> _Problem to solve_
Each line with the word "State" must appear in the answer, copied from the records.

### Supplied data

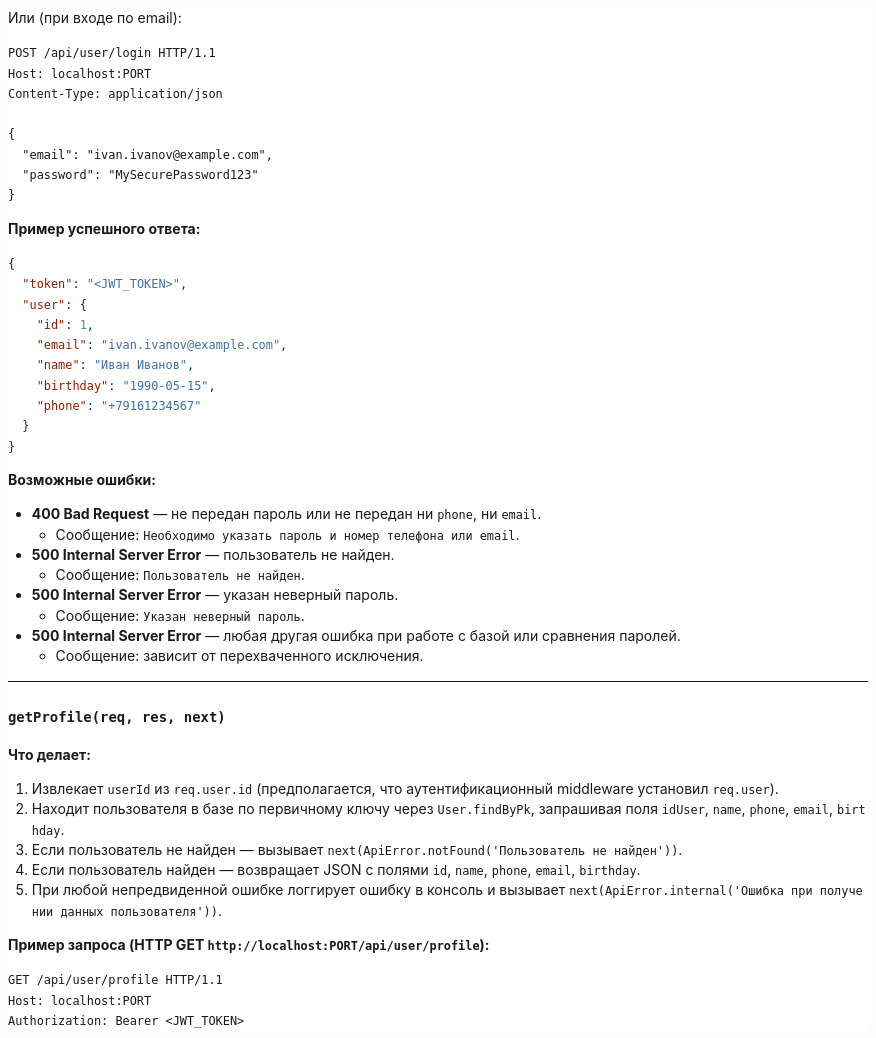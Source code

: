 Или (при входе по email):  
```http
POST /api/user/login HTTP/1.1
Host: localhost:PORT
Content-Type: application/json

{
  "email": "ivan.ivanov@example.com",
  "password": "MySecurePassword123"
}
```

**Пример успешного ответа:**  
```json
{
  "token": "<JWT_TOKEN>",
  "user": {
    "id": 1,
    "email": "ivan.ivanov@example.com",
    "name": "Иван Иванов",
    "birthday": "1990-05-15",
    "phone": "+79161234567"
  }
}
```

**Возможные ошибки:**  
- **400 Bad Request** — не передан пароль или не передан ни `phone`, ни `email`.  
  - Сообщение: `Необходимо указать пароль и номер телефона или email`.  
- **500 Internal Server Error** — пользователь не найден.  
  - Сообщение: `Пользователь не найден`.  
- **500 Internal Server Error** — указан неверный пароль.  
  - Сообщение: `Указан неверный пароль`.  
- **500 Internal Server Error** — любая другая ошибка при работе с базой или сравнения паролей.  
  - Сообщение: зависит от перехваченного исключения.  

---

<a id="getprofile-user"></a>
### `getProfile(req, res, next)`

**Что делает:**  
1. Извлекает `userId` из `req.user.id` (предполагается, что аутентификационный middleware установил `req.user`).  
2. Находит пользователя в базе по первичному ключу через `User.findByPk`, запрашивая поля `idUser`, `name`, `phone`, `email`, `birthday`.  
3. Если пользователь не найден — вызывает `next(ApiError.notFound('Пользователь не найден'))`.  
4. Если пользователь найден — возвращает JSON с полями `id`, `name`, `phone`, `email`, `birthday`.  
5. При любой непредвиденной ошибке логгирует ошибку в консоль и вызывает `next(ApiError.internal('Ошибка при получении данных пользователя'))`.

**Пример запроса (HTTP GET `http://localhost:PORT/api/user/profile`):**  
```http
GET /api/user/profile HTTP/1.1
Host: localhost:PORT
Authorization: Bearer <JWT_TOKEN>
```
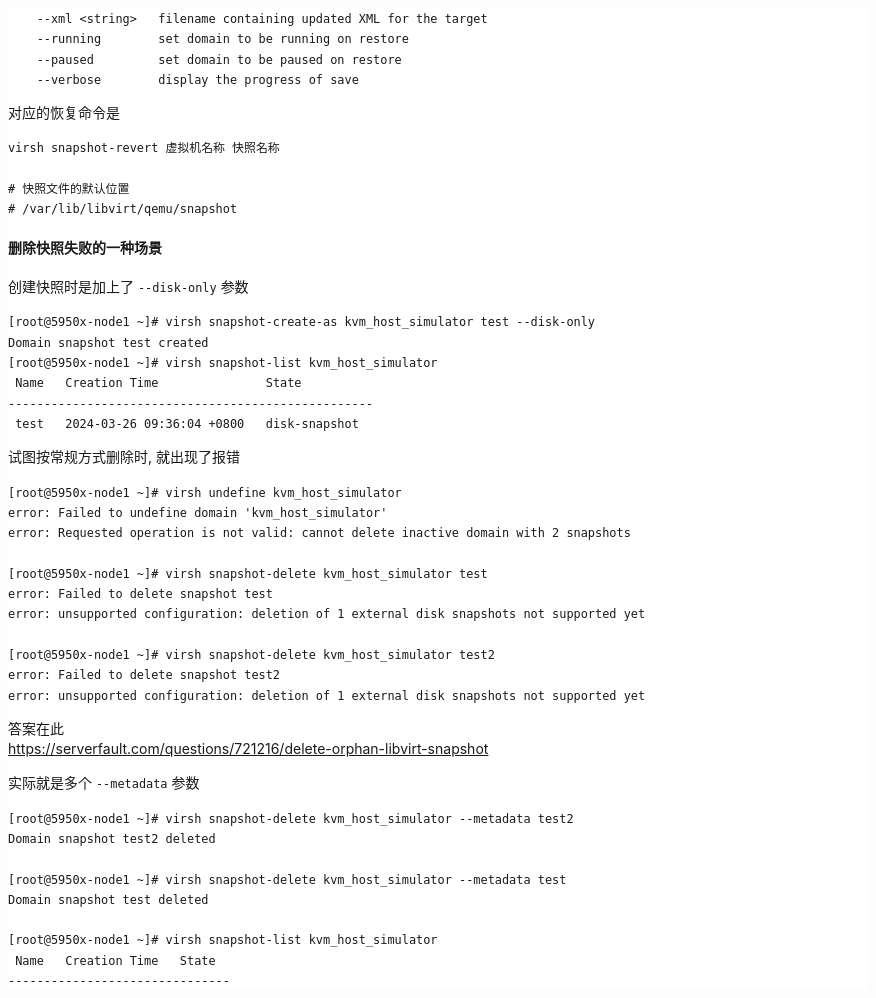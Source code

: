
 ```
    --xml <string>   filename containing updated XML for the target
    --running        set domain to be running on restore
    --paused         set domain to be paused on restore
    --verbose        display the progress of save
```

对应的恢复命令是  

```
virsh snapshot-revert 虚拟机名称 快照名称

# 快照文件的默认位置
# /var/lib/libvirt/qemu/snapshot
```

#### 删除快照失败的一种场景

创建快照时是加上了 ```--disk-only``` 参数

```
[root@5950x-node1 ~]# virsh snapshot-create-as kvm_host_simulator test --disk-only 
Domain snapshot test created
[root@5950x-node1 ~]# virsh snapshot-list kvm_host_simulator
 Name   Creation Time               State
---------------------------------------------------
 test   2024-03-26 09:36:04 +0800   disk-snapshot
```

试图按常规方式删除时, 就出现了报错

```
[root@5950x-node1 ~]# virsh undefine kvm_host_simulator 
error: Failed to undefine domain 'kvm_host_simulator'
error: Requested operation is not valid: cannot delete inactive domain with 2 snapshots

[root@5950x-node1 ~]# virsh snapshot-delete kvm_host_simulator test
error: Failed to delete snapshot test
error: unsupported configuration: deletion of 1 external disk snapshots not supported yet

[root@5950x-node1 ~]# virsh snapshot-delete kvm_host_simulator test2 
error: Failed to delete snapshot test2
error: unsupported configuration: deletion of 1 external disk snapshots not supported yet
```

答案在此  
https://serverfault.com/questions/721216/delete-orphan-libvirt-snapshot

实际就是多个 ```--metadata``` 参数

```
[root@5950x-node1 ~]# virsh snapshot-delete kvm_host_simulator --metadata test2
Domain snapshot test2 deleted

[root@5950x-node1 ~]# virsh snapshot-delete kvm_host_simulator --metadata test
Domain snapshot test deleted

[root@5950x-node1 ~]# virsh snapshot-list kvm_host_simulator
 Name   Creation Time   State
-------------------------------
```
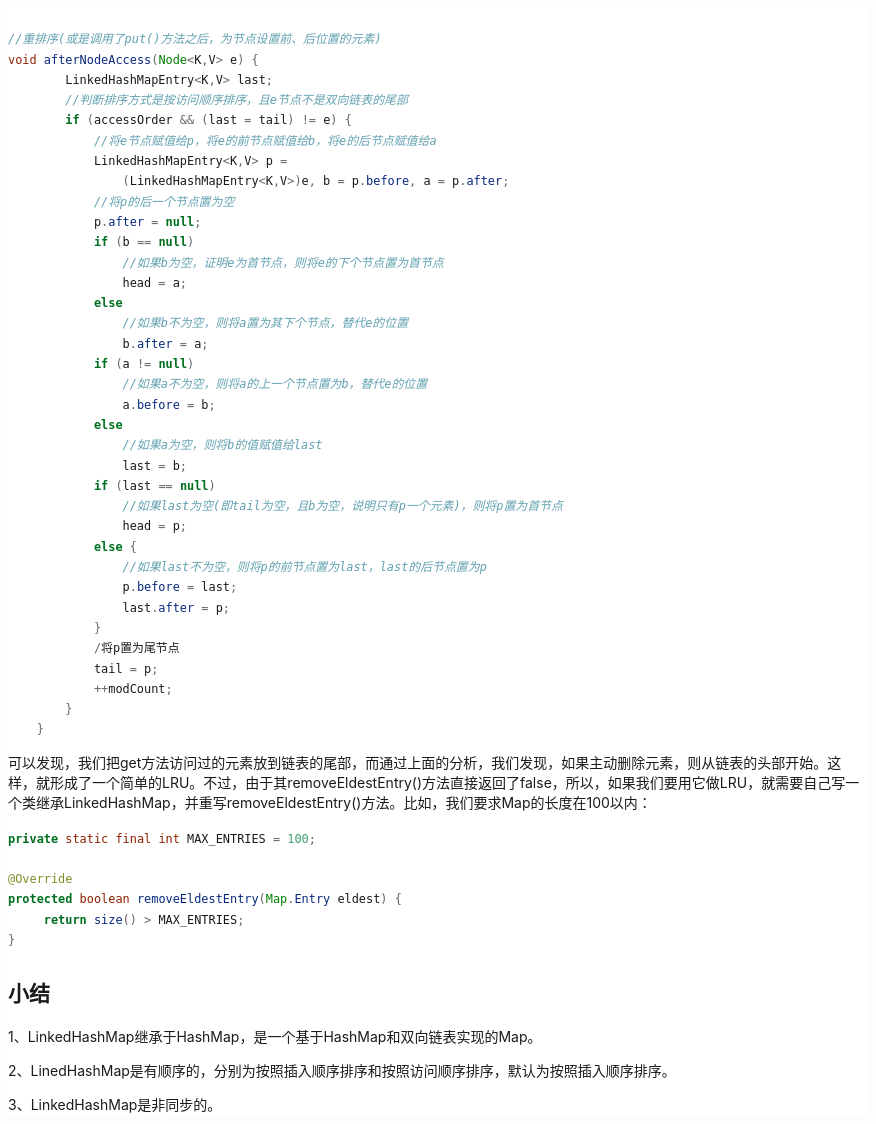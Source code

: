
 ```java

//重排序(或是调用了put()方法之后，为节点设置前、后位置的元素)
void afterNodeAccess(Node<K,V> e) {
        LinkedHashMapEntry<K,V> last;
        //判断排序方式是按访问顺序排序，且e节点不是双向链表的尾部
        if (accessOrder && (last = tail) != e) {
            //将e节点赋值给p，将e的前节点赋值给b，将e的后节点赋值给a
            LinkedHashMapEntry<K,V> p =
                (LinkedHashMapEntry<K,V>)e, b = p.before, a = p.after;
            //将p的后一个节点置为空
            p.after = null;
            if (b == null)
                //如果b为空，证明e为首节点，则将e的下个节点置为首节点
                head = a;
            else
                //如果b不为空，则将a置为其下个节点，替代e的位置
                b.after = a;
            if (a != null)
                //如果a不为空，则将a的上一个节点置为b，替代e的位置
                a.before = b;
            else
                //如果a为空，则将b的值赋值给last
                last = b;
            if (last == null)
                //如果last为空(即tail为空，且b为空，说明只有p一个元素)，则将p置为首节点
                head = p;
            else {
                //如果last不为空，则将p的前节点置为last，last的后节点置为p
                p.before = last;
                last.after = p;
            }
            /将p置为尾节点
            tail = p;
            ++modCount;
        }
    }
```
可以发现，我们把get方法访问过的元素放到链表的尾部，而通过上面的分析，我们发现，如果主动删除元素，则从链表的头部开始。这样，就形成了一个简单的LRU。不过，由于其removeEldestEntry()方法直接返回了false，所以，如果我们要用它做LRU，就需要自己写一个类继承LinkedHashMap，并重写removeEldestEntry()方法。比如，我们要求Map的长度在100以内：

```java
private static final int MAX_ENTRIES = 100;

@Override
protected boolean removeEldestEntry(Map.Entry eldest) {
     return size() > MAX_ENTRIES;
}
```

## 小结

1、LinkedHashMap继承于HashMap，是一个基于HashMap和双向链表实现的Map。

2、LinedHashMap是有顺序的，分别为按照插入顺序排序和按照访问顺序排序，默认为按照插入顺序排序。

3、LinkedHashMap是非同步的。
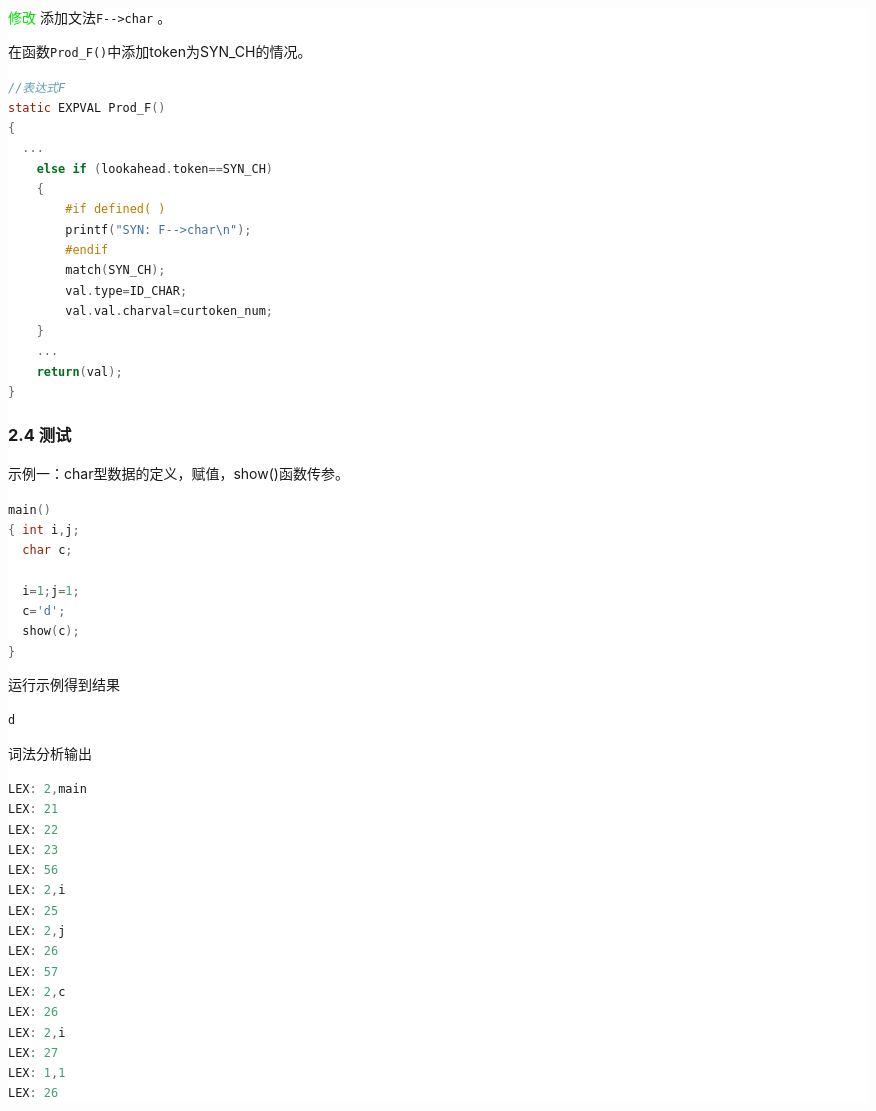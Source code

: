 <font color=gren>修改</font>	添加文法`F-->char` 。

在函数`Prod_F()`中添加token为SYN_CH的情况。

```c
//表达式F
static EXPVAL Prod_F()
{
  ...                                                                                                                                                                                                                                                                                                                                                                                                                                                                                                                                                 
	else if (lookahead.token==SYN_CH)
	{
		#if defined( )
		printf("SYN: F-->char\n");
		#endif
		match(SYN_CH);
		val.type=ID_CHAR;
		val.val.charval=curtoken_num;
	}
	...
	return(val);
}
```

### 2.4 测试

示例一：char型数据的定义，赋值，show()函数传参。

```c
main()
{ int i,j;
  char c;
  
  i=1;j=1;
  c='d';
  show(c);
}
```

运行示例得到结果

```
d
```

词法分析输出

```c
LEX: 2,main
LEX: 21
LEX: 22
LEX: 23
LEX: 56
LEX: 2,i
LEX: 25
LEX: 2,j
LEX: 26
LEX: 57
LEX: 2,c
LEX: 26
LEX: 2,i
LEX: 27
LEX: 1,1
LEX: 26
```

######

> _Response area_
 Name   Creation Time               State
 Name   Creation Time   State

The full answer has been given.